Atatürk Havalimanı’nın altyapısı tamamlanmış, yüksek erişilebilirliğe sahip, raylı sistemler ile birlikte Anadolu Yakasında yer alan Sabiha Gökçen Havalimanı ile ilişkili durumdayken ve Etraf Sistemi Planı kararlarına nazaran kapasitesi arttırılarak işletmesinin devam etmesi öngörülmekteyken yapılan plan değişikliğinin etraf sistemi planının ana kararları ile çeliştiğine dikkat çekildi.
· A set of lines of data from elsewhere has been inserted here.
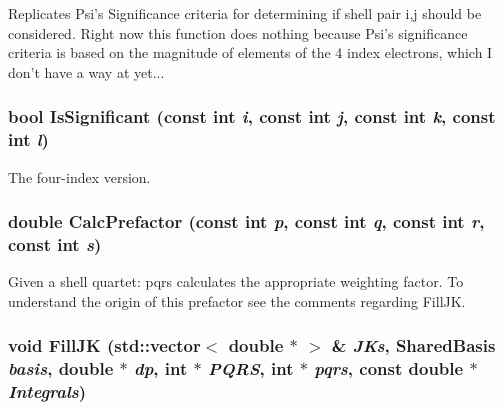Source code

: Replicates Psi's Significance criteria for determining if shell pair i,j should be considered. Right now this function does nothing because Psi's significance criteria is based on the magnitude of elements of the 4 index electrons, which I don't have a way at yet... \hypertarget{classJKBuilder_1_1PsiShared_a0ec04bf57470f228eeb9e8f608014edf}{
\subsubsection[{IsSignificant}]{\setlength{\rightskip}{0pt plus 5cm}bool IsSignificant (const int {\em i}, \/  const int {\em j}, \/  const int {\em k}, \/  const int {\em l})}}
\label{classJKBuilder_1_1PsiShared_a0ec04bf57470f228eeb9e8f608014edf}


The four-\/index version. \hypertarget{classJKBuilder_1_1PsiShared_af71d3f76014ba72b33336cef6ad2e397}{
\subsubsection[{CalcPrefactor}]{\setlength{\rightskip}{0pt plus 5cm}double CalcPrefactor (const int {\em p}, \/  const int {\em q}, \/  const int {\em r}, \/  const int {\em s})}}
\label{classJKBuilder_1_1PsiShared_af71d3f76014ba72b33336cef6ad2e397}


Given a shell quartet: pqrs calculates the appropriate weighting factor. To understand the origin of this prefactor see the comments regarding FillJK. \hypertarget{classJKBuilder_1_1PsiShared_a4b5b1a33d6eb89835454c8b852a1e63b}{
\subsubsection[{FillJK}]{\setlength{\rightskip}{0pt plus 5cm}void FillJK (std::vector$<$ double $\ast$ $>$ \& {\em JKs}, \/  {\bf SharedBasis} {\em basis}, \/  double $\ast$ {\em dp}, \/  int $\ast$ {\em PQRS}, \/  int $\ast$ {\em pqrs}, \/  const double $\ast$ {\em Integrals})}}
\label{classJKBuilder_1_1PsiShared_a4b5b1a33d6eb89835454c8b852a1e63b}


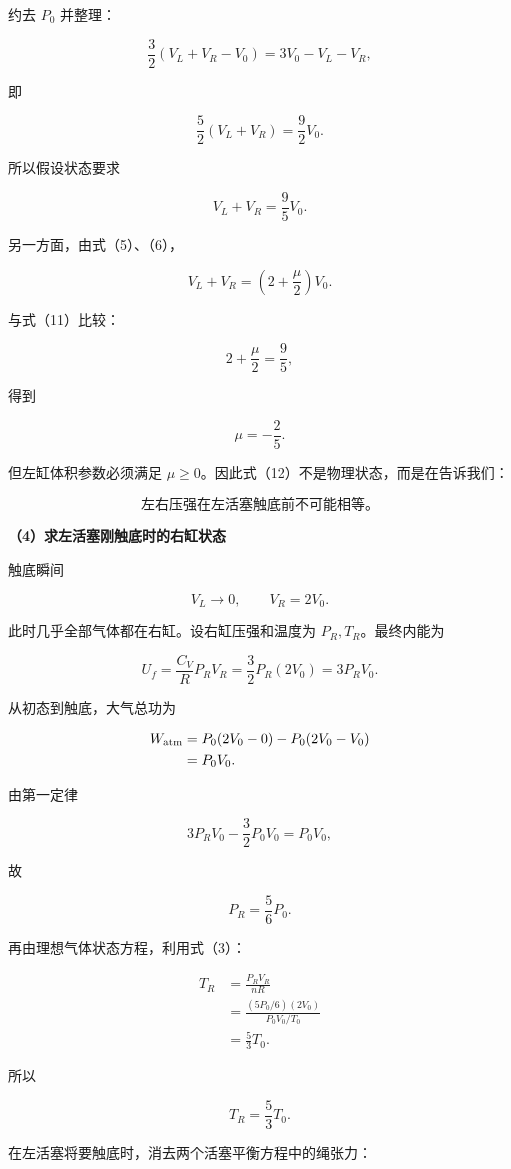 \documentclass[12pt,a4paper,UTF8]{ctexart}
\begin{document}
约去 \(P_0\) 并整理：

\[
\frac32(V_L+V_R-V_0)=3V_0-V_L-V_R,
\]

即

\[
\frac52(V_L+V_R)=\frac92V_0.
\]

所以假设状态要求

\[
V_L+V_R=\frac95V_0.
\tag{11}
\]

另一方面，由式（5）、（6），

\[
V_L+V_R
=\left(2+\frac\mu2\right)V_0.
\]

与式（11）比较：

\[
2+\frac\mu2=\frac95,
\]

得到

\[
\mu=-\frac25.
\tag{12}
\]

但左缸体积参数必须满足
\(\mu\geq0\)。因此式（12）不是物理状态，而是在告诉我们：

\[
\boxed{\text{左右压强在左活塞触底前不可能相等。}}
\tag{13}
\]

\textbf{（4）求左活塞刚触底时的右缸状态}

触底瞬间

\[
V_L\to0,
\qquad
V_R=2V_0.
\tag{14}
\]

此时几乎全部气体都在右缸。设右缸压强和温度为 \(P_R,T_R\)。最终内能为

\[
U_f=\frac{C_V}{R}P_RV_R
=\frac32P_R(2V_0)=3P_RV_0.
\]

从初态到触底，大气总功为

\[
\begin{aligned}
W_{\rm atm}
&=P_0(2V_0-0)-P_0(2V_0-V_0)\\
&=P_0V_0.
\end{aligned}
\]

由第一定律

\[
3P_RV_0-\frac32P_0V_0=P_0V_0,
\]

故

\[
\boxed{P_R=\frac56P_0}.
\tag{15}
\]

再由理想气体状态方程，利用式（3）：

\[
\begin{aligned}
T_R
&=\frac{P_RV_R}{nR}\\
&=\frac{(5P_0/6)(2V_0)}{P_0V_0/T_0}\\
&=\frac53T_0.
\end{aligned}
\]

所以

\[
\boxed{T_R=\frac53T_0}.
\tag{16}
\]

在左活塞将要触底时，消去两个活塞平衡方程中的绳张力：
\end{document}
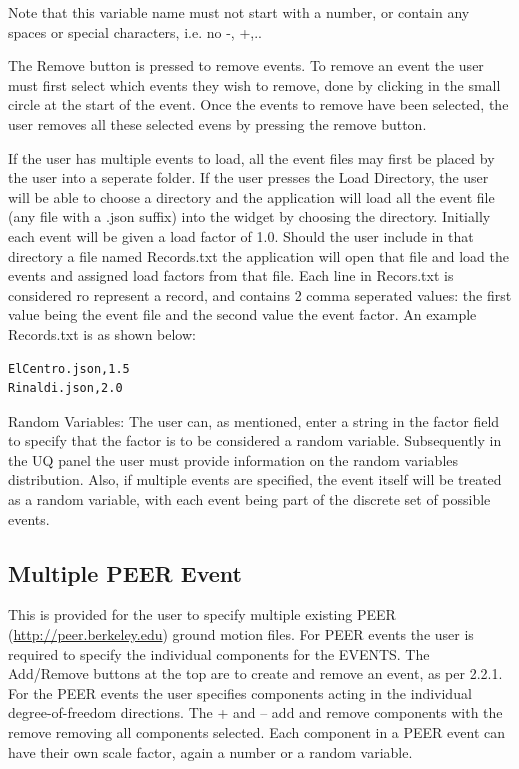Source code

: Note that this variable name must not start with a number, or contain any spaces or special characters, i.e. no -, +,..

The Remove button is pressed to remove events. To remove an event the user must first select
which events they wish to remove, done by clicking in the small circle at the start of the event. Once the events to remove  have been selected, the user removes all these selected evens by pressing the remove button.

If the user has multiple events to load, all the event files may first be placed by the user into a seperate folder. If the user presses the  Load Directory, the user will be able to choose a directory and the application will load all the event file (any file with a .json suffix) into the widget by choosing the directory. Initially each event will be given a load factor of 1.0.  Should the user include in that directory a file named Records.txt the application will open that file and load the events and assigned load factors from that file. Each line in Recors.txt is considered ro represent a record, and contains 2 comma seperated values: the first value being the event file and the second value the event factor. An example Records.txt is as shown below:

\begin{verbatim}
ElCentro.json,1.5
Rinaldi.json,2.0
\end{verbatim}

Random Variables: The user can, as mentioned, enter a string in the factor field to specify that the factor is to be considered a random variable. Subsequently in the UQ panel the user must provide information on the random variables distribution. Also, if multiple events are specified, the event itself will be treated as a random variable, with each event being part of the discrete set of possible events.

\subsection{Multiple PEER Event}
This is provided for the user to specify multiple existing PEER 
(\href{http://peer.berkeley.edu}{http://peer.berkeley.edu}) ground motion files. 
For PEER events the user is required to specify the individual components for the EVENTS. 
The Add/Remove buttons at the top are to create and remove an event, as per 2.2.1. 
For the PEER events the user specifies components acting in the individual degree-of-freedom directions. 
The + and – add and remove components with the remove removing all components selected. 
Each component in a PEER event can have their own scale factor, again a number or a random variable.

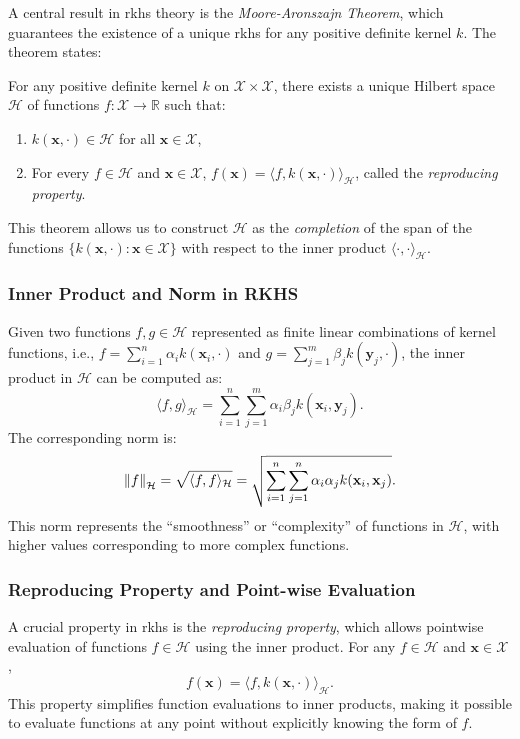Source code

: A central result in \ac{rkhs} theory is the \textit{Moore-Aronszajn Theorem}, which guarantees the existence of a unique \ac{rkhs} for any positive definite kernel $k$. The theorem states:

\begin{theorem}
For any positive definite kernel $k$ on $\mathcal{X} \times \mathcal{X}$, there exists a unique Hilbert space $\mathcal{H}$ of functions $f: \mathcal{X} \to \mathbb{R}$ such that:
\begin{enumerate}
    \item $k(\mathbf{x}, \cdot) \in \mathcal{H}$ for all $\mathbf{x} \in \mathcal{X}$,
    \item For every $f \in \mathcal{H}$ and $\mathbf{x} \in \mathcal{X}$, $f(\mathbf{x}) = \langle f, k(\mathbf{x}, \cdot) \rangle_{\mathcal{H}}$, called the \textit{reproducing property}.
\end{enumerate}
\end{theorem}
This theorem allows us to construct $\mathcal{H}$ as the \textit{completion} of the span of the functions $\{k(\mathbf{x}, \cdot) : \mathbf{x} \in \mathcal{X}\}$ with respect to the inner product $\langle \cdot, \cdot \rangle_{\mathcal{H}}$.

\subsubsection{Inner Product and Norm in RKHS}

Given two functions $f, g \in \mathcal{H}$ represented as finite linear combinations of kernel functions, i.e., $f = \sum_{i=1}^n \alpha_i k(\mathbf{x}_i, \cdot)$ and $g = \sum_{j=1}^m \beta_j k(\mathbf{y}_j, \cdot)$, the inner product in $\mathcal{H}$ can be computed as:
\[
\langle f, g \rangle_{\mathcal{H}} = \sum_{i=1}^n \sum_{j=1}^m \alpha_i \beta_j k(\mathbf{x}_i, \mathbf{y}_j).
\]
The corresponding norm is:
\[
\norm{f}_{\mathcal{H}} = \sqrt{\langle f, f \rangle_{\mathcal{H}}} = \sqrt{\sum_{i=1}^n \sum_{j=1}^n \alpha_i \alpha_j k(\mathbf{x}_i, \mathbf{x}_j)}.
\]
This norm represents the ``smoothness'' or ``complexity'' of functions in $\mathcal{H}$, with higher values corresponding to more complex functions.

\subsubsection{Reproducing Property and Point-wise Evaluation}

A crucial property in \ac{rkhs} is the \textit{reproducing property}, which allows pointwise evaluation of functions $f \in \mathcal{H}$ using the inner product. For any $f \in \mathcal{H}$ and $\mathbf{x} \in \mathcal{X}$,
\[
f(\mathbf{x}) = \langle f, k(\mathbf{x}, \cdot) \rangle_{\mathcal{H}}.
\]
This property simplifies function evaluations to inner products, making it possible to evaluate functions at any point without explicitly knowing the form of $f$.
“İKLİM DEĞİŞİKLİĞİNE AHENK GAYESİ GERÇEKÇİ DEĞİL”
Kentin kuzeyinde yer alan yaklaşık olarak 3 bin 500 hektarlık orman ve yeşil örtüsü yeni İstanbul Havaalanı için gelişmeye açılırken, dava konusu plan değişikliği ile 500 hektarlık millet bahçesi önerildiği aktarılarak “Bu nedenle salt dava konusu plan değişikliğinde önerilen 500 hektarlık bir yeşil alan önerisi ile iklim değişikliğine ahengin hedeflendiği münasebetinin kâfi analitik değerlendirmeye dayanmadığı ve gerçekçi olmadığı düşünülmektedir” tespiti yapıldı.